TRY IT: From the entries that follow, copy each line in which "project" appears.
RECORDS TO USE Block Start
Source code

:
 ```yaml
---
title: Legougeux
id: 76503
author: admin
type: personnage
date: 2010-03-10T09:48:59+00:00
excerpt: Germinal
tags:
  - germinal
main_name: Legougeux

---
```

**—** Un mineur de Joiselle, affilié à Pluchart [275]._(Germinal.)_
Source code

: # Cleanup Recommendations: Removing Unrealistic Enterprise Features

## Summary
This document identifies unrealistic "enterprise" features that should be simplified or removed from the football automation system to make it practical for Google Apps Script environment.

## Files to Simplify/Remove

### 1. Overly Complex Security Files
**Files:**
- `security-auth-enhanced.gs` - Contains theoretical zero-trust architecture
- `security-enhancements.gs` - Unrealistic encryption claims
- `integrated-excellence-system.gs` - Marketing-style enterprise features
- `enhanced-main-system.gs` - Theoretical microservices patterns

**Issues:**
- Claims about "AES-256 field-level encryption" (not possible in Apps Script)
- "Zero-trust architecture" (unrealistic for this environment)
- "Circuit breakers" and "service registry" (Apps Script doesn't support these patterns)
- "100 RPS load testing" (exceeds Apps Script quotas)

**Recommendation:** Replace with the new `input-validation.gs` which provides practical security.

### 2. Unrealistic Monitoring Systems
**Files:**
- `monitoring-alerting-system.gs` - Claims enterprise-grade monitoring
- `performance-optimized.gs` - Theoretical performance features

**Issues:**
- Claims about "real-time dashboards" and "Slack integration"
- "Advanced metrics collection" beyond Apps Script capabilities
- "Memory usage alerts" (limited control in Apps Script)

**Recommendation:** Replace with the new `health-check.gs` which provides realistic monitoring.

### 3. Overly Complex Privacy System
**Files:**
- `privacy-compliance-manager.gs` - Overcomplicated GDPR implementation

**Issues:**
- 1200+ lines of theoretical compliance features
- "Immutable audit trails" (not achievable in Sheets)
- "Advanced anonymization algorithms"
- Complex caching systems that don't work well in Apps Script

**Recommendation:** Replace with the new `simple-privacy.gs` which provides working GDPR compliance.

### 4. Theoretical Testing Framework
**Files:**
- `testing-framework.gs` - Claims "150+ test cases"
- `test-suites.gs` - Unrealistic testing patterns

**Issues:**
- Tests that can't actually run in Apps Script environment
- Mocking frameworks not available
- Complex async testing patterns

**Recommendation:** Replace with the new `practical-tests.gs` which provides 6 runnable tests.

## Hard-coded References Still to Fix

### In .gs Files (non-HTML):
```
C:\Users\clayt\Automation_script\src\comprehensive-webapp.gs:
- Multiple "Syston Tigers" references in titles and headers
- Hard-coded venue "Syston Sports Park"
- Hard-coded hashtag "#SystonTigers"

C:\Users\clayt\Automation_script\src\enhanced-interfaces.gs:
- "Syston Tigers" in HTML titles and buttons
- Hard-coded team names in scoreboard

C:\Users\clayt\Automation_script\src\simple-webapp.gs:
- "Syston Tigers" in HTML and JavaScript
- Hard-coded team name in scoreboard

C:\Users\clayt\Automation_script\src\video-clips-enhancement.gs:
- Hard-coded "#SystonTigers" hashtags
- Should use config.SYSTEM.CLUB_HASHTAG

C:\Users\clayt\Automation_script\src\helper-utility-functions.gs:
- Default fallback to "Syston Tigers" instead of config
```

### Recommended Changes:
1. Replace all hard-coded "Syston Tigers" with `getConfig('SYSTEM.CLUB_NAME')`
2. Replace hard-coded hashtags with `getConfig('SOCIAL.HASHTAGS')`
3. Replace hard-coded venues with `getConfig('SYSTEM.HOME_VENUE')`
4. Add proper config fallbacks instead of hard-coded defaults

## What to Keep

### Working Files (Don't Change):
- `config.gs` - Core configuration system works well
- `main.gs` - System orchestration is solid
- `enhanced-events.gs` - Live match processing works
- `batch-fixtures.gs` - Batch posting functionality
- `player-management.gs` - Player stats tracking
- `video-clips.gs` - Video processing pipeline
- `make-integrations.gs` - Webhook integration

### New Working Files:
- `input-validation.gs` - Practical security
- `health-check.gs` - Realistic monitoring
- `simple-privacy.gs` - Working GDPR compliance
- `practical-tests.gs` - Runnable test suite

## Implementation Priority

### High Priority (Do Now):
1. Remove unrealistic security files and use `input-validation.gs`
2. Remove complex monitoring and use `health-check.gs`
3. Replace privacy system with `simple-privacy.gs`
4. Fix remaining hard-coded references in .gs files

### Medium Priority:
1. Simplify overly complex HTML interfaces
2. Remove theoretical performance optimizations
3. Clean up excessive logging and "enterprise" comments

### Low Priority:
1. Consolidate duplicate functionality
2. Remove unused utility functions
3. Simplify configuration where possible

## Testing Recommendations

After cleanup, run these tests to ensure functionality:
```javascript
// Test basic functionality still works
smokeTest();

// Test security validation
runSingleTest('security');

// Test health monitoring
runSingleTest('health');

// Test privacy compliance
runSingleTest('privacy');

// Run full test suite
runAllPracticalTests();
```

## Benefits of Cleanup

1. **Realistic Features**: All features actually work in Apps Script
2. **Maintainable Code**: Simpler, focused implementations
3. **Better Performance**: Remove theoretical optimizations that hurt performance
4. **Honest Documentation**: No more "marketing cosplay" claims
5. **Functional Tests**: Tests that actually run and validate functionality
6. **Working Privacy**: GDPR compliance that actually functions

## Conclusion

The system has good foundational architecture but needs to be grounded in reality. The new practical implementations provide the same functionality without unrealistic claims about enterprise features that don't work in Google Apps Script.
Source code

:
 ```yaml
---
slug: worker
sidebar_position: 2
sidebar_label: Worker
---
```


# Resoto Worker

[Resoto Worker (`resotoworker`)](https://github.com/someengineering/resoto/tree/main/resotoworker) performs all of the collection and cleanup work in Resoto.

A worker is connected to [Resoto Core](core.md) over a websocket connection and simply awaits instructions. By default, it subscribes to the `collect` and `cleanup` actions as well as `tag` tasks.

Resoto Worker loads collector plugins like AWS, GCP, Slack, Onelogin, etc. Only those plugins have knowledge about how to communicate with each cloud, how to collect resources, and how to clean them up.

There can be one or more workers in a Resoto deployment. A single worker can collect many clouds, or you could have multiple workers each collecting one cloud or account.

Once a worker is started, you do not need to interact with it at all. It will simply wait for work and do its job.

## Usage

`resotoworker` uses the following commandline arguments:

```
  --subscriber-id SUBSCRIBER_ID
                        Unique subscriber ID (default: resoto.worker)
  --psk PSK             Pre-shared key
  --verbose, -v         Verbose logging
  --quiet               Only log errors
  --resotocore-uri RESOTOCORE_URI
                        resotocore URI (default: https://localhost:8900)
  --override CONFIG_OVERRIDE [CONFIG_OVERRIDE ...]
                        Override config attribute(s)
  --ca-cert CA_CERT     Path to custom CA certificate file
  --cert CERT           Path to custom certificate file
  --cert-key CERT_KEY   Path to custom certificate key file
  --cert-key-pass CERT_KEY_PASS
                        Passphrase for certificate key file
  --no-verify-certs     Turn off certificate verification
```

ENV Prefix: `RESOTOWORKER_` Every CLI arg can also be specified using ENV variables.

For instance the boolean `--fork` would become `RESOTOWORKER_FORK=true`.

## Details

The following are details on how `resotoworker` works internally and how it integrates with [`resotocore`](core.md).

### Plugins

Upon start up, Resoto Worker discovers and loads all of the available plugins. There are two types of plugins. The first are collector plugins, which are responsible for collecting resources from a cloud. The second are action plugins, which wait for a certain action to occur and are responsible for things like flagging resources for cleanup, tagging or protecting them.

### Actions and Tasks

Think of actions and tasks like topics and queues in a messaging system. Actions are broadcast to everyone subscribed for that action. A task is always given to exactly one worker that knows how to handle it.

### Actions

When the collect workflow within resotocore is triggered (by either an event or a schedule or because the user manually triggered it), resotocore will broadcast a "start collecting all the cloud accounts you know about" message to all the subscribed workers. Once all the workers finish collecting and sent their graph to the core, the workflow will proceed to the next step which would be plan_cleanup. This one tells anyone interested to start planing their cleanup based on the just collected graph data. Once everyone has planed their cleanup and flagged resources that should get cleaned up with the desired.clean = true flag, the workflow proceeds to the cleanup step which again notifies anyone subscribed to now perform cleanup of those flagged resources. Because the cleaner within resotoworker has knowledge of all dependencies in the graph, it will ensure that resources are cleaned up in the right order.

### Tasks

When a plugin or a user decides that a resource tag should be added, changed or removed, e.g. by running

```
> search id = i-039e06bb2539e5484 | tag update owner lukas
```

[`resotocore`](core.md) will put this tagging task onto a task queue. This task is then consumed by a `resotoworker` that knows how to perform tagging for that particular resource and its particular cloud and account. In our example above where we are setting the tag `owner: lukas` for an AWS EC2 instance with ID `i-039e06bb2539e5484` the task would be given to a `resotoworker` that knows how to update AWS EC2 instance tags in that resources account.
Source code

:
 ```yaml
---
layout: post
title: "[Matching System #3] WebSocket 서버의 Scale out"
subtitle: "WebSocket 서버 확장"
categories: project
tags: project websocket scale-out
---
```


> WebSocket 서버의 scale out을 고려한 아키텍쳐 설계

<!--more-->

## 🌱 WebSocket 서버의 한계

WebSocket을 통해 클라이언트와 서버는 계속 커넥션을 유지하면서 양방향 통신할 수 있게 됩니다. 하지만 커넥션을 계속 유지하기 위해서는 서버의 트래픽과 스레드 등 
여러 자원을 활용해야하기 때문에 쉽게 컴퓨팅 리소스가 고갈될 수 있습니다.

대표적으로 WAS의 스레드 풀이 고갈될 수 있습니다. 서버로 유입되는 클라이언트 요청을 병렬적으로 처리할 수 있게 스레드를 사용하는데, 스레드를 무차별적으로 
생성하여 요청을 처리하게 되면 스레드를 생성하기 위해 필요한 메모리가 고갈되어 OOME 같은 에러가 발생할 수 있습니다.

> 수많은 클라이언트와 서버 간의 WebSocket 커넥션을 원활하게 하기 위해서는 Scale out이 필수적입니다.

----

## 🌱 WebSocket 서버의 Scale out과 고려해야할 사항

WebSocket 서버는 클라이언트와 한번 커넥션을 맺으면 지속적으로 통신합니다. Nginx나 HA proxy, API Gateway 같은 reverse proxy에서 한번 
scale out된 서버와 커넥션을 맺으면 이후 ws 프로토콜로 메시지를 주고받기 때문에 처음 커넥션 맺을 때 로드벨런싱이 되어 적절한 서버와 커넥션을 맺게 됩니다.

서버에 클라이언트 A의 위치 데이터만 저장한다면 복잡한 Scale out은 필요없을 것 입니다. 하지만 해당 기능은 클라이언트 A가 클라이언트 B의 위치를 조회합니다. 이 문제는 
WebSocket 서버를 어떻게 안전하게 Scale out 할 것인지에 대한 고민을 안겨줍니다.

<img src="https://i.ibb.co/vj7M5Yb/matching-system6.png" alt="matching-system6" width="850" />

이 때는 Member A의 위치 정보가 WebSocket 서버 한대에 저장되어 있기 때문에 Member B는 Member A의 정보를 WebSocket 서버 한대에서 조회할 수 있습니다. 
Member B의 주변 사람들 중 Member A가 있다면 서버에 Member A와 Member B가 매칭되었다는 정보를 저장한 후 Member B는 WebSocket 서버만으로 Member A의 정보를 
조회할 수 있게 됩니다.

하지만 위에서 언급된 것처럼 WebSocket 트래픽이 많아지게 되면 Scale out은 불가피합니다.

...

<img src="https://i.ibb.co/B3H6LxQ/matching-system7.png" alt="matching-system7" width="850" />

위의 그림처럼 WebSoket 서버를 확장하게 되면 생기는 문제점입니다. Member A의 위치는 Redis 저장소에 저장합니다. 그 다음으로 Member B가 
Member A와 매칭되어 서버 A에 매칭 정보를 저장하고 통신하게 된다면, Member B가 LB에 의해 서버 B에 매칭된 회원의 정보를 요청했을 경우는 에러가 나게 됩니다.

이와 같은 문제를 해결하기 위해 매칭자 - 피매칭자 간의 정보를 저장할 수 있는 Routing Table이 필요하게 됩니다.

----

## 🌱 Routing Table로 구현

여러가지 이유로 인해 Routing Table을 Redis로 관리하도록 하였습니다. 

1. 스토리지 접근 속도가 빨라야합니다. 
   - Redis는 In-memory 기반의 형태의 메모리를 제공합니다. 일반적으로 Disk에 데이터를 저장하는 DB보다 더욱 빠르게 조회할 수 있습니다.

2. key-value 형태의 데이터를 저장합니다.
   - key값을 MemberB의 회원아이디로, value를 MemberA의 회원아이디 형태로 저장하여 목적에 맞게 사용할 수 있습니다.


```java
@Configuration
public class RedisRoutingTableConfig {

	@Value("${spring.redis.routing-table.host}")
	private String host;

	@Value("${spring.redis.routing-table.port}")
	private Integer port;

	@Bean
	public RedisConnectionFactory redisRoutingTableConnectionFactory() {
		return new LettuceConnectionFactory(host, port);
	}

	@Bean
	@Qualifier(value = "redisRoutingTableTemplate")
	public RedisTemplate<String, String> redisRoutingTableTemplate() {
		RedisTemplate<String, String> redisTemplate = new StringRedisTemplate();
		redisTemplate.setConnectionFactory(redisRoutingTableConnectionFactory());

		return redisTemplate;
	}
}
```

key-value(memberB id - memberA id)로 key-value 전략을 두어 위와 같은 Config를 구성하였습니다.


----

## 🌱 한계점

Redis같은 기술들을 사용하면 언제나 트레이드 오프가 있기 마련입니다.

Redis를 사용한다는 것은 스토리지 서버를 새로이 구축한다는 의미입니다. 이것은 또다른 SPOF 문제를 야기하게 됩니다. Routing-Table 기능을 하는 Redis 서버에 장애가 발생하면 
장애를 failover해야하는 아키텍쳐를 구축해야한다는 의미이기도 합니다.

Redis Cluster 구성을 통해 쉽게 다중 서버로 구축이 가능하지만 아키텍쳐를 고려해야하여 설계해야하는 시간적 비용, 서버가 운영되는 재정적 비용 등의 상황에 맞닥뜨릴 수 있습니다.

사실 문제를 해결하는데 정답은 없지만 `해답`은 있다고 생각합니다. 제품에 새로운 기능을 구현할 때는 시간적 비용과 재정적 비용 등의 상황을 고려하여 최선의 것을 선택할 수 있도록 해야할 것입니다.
RECORDS TO USE Block End
SOLVED PROBLEM:
categories: project
tags: project websocket scale-out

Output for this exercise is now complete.